● Assignment: What you should repeat is the run of lines from the top of the listing below through the line with "v1.1.0གི་ཆ་ཤས་ཅིག་མེན་པས། Protocol v1.1.0", exactly, with no pictures.

● Record set:

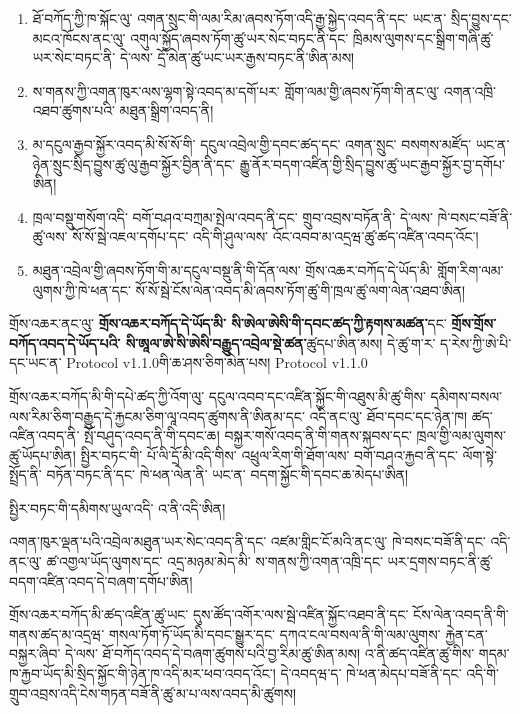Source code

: \documentclass[11pt]{article}
\begin{document}
\begin{enumerate}[leftmargin=*]
\item ཐོ་བཀོད་ཀྱི་ཁ་སྐོང་ལུ་ འགན་སྲུང་གི་ལམ་རིམ་ཞབས་ཏོག་འདི་རྒྱ་སྐྱེད་འབད་ནི་དང་ ཡང་ན་ སྲིད་བྱུས་དང་མངའ་ཁོངས་ནང་ལུ་ འགུལ་སྐྱོད་ཞབས་ཏོག་ཚུ་ཡར་སེང་བཏང་ནི་དང་ ཁྲིམས་ལུགས་དང་སྒྲིག་གཞི་ཚུ་ཡར་སེང་བཏང་ནི་ དེ་ལས་ དྲོ་མེན་ཚུ་ཡང་ཡར་རྒྱས་བཏང་ནི་ཨིན་མས།
\item ས་གནས་ཀྱི་འགན་ཁུར་ལས་ལྷག་སྟེ་འབད་མ་དགོ་པར་ གློག་ལམ་གྱི་ཞབས་ཏོག་གི་ནང་ལུ་ འགན་འཁྲི་འཐབ་ཚུགས་པའི་ མཐུན་སྒྲིག་འབད་ནི།
\item མ་དངུལ་རྒྱབ་སྐྱོར་འབད་མི་སོ་སོ་གི་ དངུལ་འབྲེལ་གྱི་དབང་ཚད་དང་ འགན་སྲུང་ བསགས་མཛོད་ ཡང་ན་ ཉེན་སྲུང་སྲིད་བྱུས་ཚུ་ལུ་རྒྱབ་སྐྱོར་བྱིན་ནི་དང་ རྒྱུ་ནོར་བདག་འཛིན་གྱི་སྲིད་བྱུས་ཚུ་ཡང་རྒྱབ་སྐྱོར་བྱ་དགོཔ་ཨིན།
\item ཁྲལ་བསྡུ་གསོག་འདི་ བགོ་བཤའ་བཀྲམ་སྤེལ་འབད་ནི་དང་ གྲུབ་འབྲས་བཏོན་ནི་ དེ་ལས་ ཁེ་བསང་བཟོ་ནི་ཚུ་ལས་ སོ་སོ་སྦེ་འཇལ་དགོཔ་དང་ འདི་གི་ཤུལ་ལས་ འོང་འབབ་མ་འདྲཝ་ཚུ་ཚད་འཛིན་འབད་འོང་།
\item མཐུན་འབྲེལ་གྱི་ཞབས་ཏོག་གི་མ་དངུལ་བསྡུ་ནི་གི་དོན་ལས་ གྲོས་འཆར་བཀོད་དེ་ཡོད་མི་ གློག་རིག་ལམ་ལུགས་ཀྱི་ཁེ་ཕན་དང་ སོ་སོ་སྦེ་ངོས་ལེན་འབད་མི་ཞབས་ཏོག་ཚུ་གི་ཁྲལ་ཚུ་ལག་ལེན་འཐབ་ཨིན།
\end{enumerate}
གྲོས་འཆར་ནང་ལུ་ \textbf{གྲོས་འཆར་བཀོད་དེ་ཡོད་མི་ སི་ཨེལ་ཨེསི་གི་དབང་ཚད་ཀྱི་རྟགས་མཚན་}དང་ \textbf{གྲོས་གྲོས་བཀོད་འབད་དེ་ཡོད་པའི་ སི་ཨཱལ་ཨེ་སི་ཨེསི་བརྒྱུད་འབྲེལ་སྡེ་ཚན་}ཚུདཔ་ཨིན་མས། དེ་ཚུ་ག་ར་ ད་རེས་ཀྱི་ཨེ་པི་དང་ཡང་ན་ Protocol v1.1.0གི་ཆ་ཤས་ཅིག་མེན་པས། Protocol v1.1.0

གྲོས་འཆར་བཀོད་མི་གི་དཔེ་ཚད་ཀྱི་འོག་ལུ་ དངུལ་འབབ་དང་འཛིན་སྐྱོང་གི་འཐུས་མི་ཚུ་གིས་ དམིགས་བསལ་ལས་རིམ་ཅིག་བརྒྱུད་དེ་རྐྱངམ་ཅིག་ལཱ་འབད་ཚུགས་ནི་ཨིནམ་དང་ འདི་ནང་ལུ་ ཐོབ་དབང་དང་ཉེན་ཁ། ཚད་འཛིན་འབད་ནི་ སྤོ་བཤུད་འབད་ནི་གི་དབང་ཆ། བསྐྱར་གསོ་འབད་ནི་གི་གནས་སྐབས་དང་ ཁྲལ་གྱི་ལམ་ལུགས་ཚུ་ཡོདཔ་ཨིན། སྤྱིར་བཏང་གི་ པོ་ལི་དྲོ་མི་འདི་གིས་ འཕྲུལ་རིག་གི་ཐོག་ལས་ བགོ་བཤའ་རྐྱབ་ནི་དང་ ལོག་སྟེ་སྤྲོད་ནི་ བཏོན་བཏང་ནི་དང་ ཁེ་ཕན་ལེན་ནི་ ཡང་ན་ བདག་སྐྱོང་གི་དབང་ཆ་མེདཔ་ཨིན།

སྤྱིར་བཏང་གི་དམིགས་ཡུལ་འདི་ འ་ནི་འདི་ཨིན།

འགན་ཁུར་ལྡན་པའི་འབྲེལ་མཐུན་ཡར་སེང་འབད་ནི་དང་ འཛམ་གླིང་ངོ་མའི་ནང་ལུ་ ཁེ་བསང་བཟོ་ནི་དང་ འདི་ནང་ལུ་ ཚ་འགྱལ་ཡོད་ལུགས་དང་ འདྲ་མཉམ་མེད་མི་ ས་གནས་ཀྱི་འགན་འཁྲི་དང་ ཡར་དྲགས་བཏང་ནི་ཚུ་ བདག་འཛིན་འབད་དེ་བཞག་དགོཔ་ཨིན།

གྲོས་འཆར་བཀོད་མི་ཚད་འཛིན་ཚུ་ཡང་ དུས་ཚོད་འགོར་ལས་སྦེ་འཛིན་སྐྱོང་འཐབ་ནི་དང་ ངོས་ལེན་འབད་ནི་གི་གནས་ཚད་མ་འདྲཝ་ གསལ་ཏོག་ཏོ་ཡོད་མི་དབང་སྒྱུར་དང་ དཀའ་ངལ་བསལ་ནི་གི་ལམ་ལུགས་ རྐྱེན་ངན་བསྐྱར་ཞིབ་ དེ་ལས་ ཐོ་བཀོད་འབད་དེ་བཞག་ཚུགས་པའི་བྱ་རིམ་ཚུ་ཨིན་མས། འ་ནི་ཚད་འཛིན་ཚུ་གིས་ གདམ་ཁ་རྐྱབ་ཡོད་མི་སྲིད་སྐྱོང་གི་ཉེན་ཁ་འདི་མར་ཕབ་འབད་འོང་། དེ་འབདཝ་ད་ ཁེ་ཕན་མེདཔ་བཟོ་ནི་དང་ འདི་གི་གྲུབ་འབྲས་འདི་ངེས་གཏན་བཟོ་ནི་ཚུ་མ་པ་ལས་འབད་མི་ཚུགས།
\end{document}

● Answer area:
Source code

: \documentclass[11pt]{article}
\begin{document}
\begin{enumerate}[leftmargin=*]
\item ཐོ་བཀོད་ཀྱི་ཁ་སྐོང་ལུ་ འགན་སྲུང་གི་ལམ་རིམ་ཞབས་ཏོག་འདི་རྒྱ་སྐྱེད་འབད་ནི་དང་ ཡང་ན་ སྲིད་བྱུས་དང་མངའ་ཁོངས་ནང་ལུ་ འགུལ་སྐྱོད་ཞབས་ཏོག་ཚུ་ཡར་སེང་བཏང་ནི་དང་ ཁྲིམས་ལུགས་དང་སྒྲིག་གཞི་ཚུ་ཡར་སེང་བཏང་ནི་ དེ་ལས་ དྲོ་མེན་ཚུ་ཡང་ཡར་རྒྱས་བཏང་ནི་ཨིན་མས།
\item ས་གནས་ཀྱི་འགན་ཁུར་ལས་ལྷག་སྟེ་འབད་མ་དགོ་པར་ གློག་ལམ་གྱི་ཞབས་ཏོག་གི་ནང་ལུ་ འགན་འཁྲི་འཐབ་ཚུགས་པའི་ མཐུན་སྒྲིག་འབད་ནི།
\item མ་དངུལ་རྒྱབ་སྐྱོར་འབད་མི་སོ་སོ་གི་ དངུལ་འབྲེལ་གྱི་དབང་ཚད་དང་ འགན་སྲུང་ བསགས་མཛོད་ ཡང་ན་ ཉེན་སྲུང་སྲིད་བྱུས་ཚུ་ལུ་རྒྱབ་སྐྱོར་བྱིན་ནི་དང་ རྒྱུ་ནོར་བདག་འཛིན་གྱི་སྲིད་བྱུས་ཚུ་ཡང་རྒྱབ་སྐྱོར་བྱ་དགོཔ་ཨིན།
\item ཁྲལ་བསྡུ་གསོག་འདི་ བགོ་བཤའ་བཀྲམ་སྤེལ་འབད་ནི་དང་ གྲུབ་འབྲས་བཏོན་ནི་ དེ་ལས་ ཁེ་བསང་བཟོ་ནི་ཚུ་ལས་ སོ་སོ་སྦེ་འཇལ་དགོཔ་དང་ འདི་གི་ཤུལ་ལས་ འོང་འབབ་མ་འདྲཝ་ཚུ་ཚད་འཛིན་འབད་འོང་།
\item མཐུན་འབྲེལ་གྱི་ཞབས་ཏོག་གི་མ་དངུལ་བསྡུ་ནི་གི་དོན་ལས་ གྲོས་འཆར་བཀོད་དེ་ཡོད་མི་ གློག་རིག་ལམ་ལུགས་ཀྱི་ཁེ་ཕན་དང་ སོ་སོ་སྦེ་ངོས་ལེན་འབད་མི་ཞབས་ཏོག་ཚུ་གི་ཁྲལ་ཚུ་ལག་ལེན་འཐབ་ཨིན།
\end{enumerate}
གྲོས་འཆར་ནང་ལུ་ \textbf{གྲོས་འཆར་བཀོད་དེ་ཡོད་མི་ སི་ཨེལ་ཨེསི་གི་དབང་ཚད་ཀྱི་རྟགས་མཚན་}དང་ \textbf{གྲོས་གྲོས་བཀོད་འབད་དེ་ཡོད་པའི་ སི་ཨཱལ་ཨེ་སི་ཨེསི་བརྒྱུད་འབྲེལ་སྡེ་ཚན་}ཚུདཔ་ཨིན་མས། དེ་ཚུ་ག་ར་ ད་རེས་ཀྱི་ཨེ་པི་དང་ཡང་ན་ Protocol v1.1.0གི་ཆ་ཤས་ཅིག་མེན་པས། Protocol v1.1.0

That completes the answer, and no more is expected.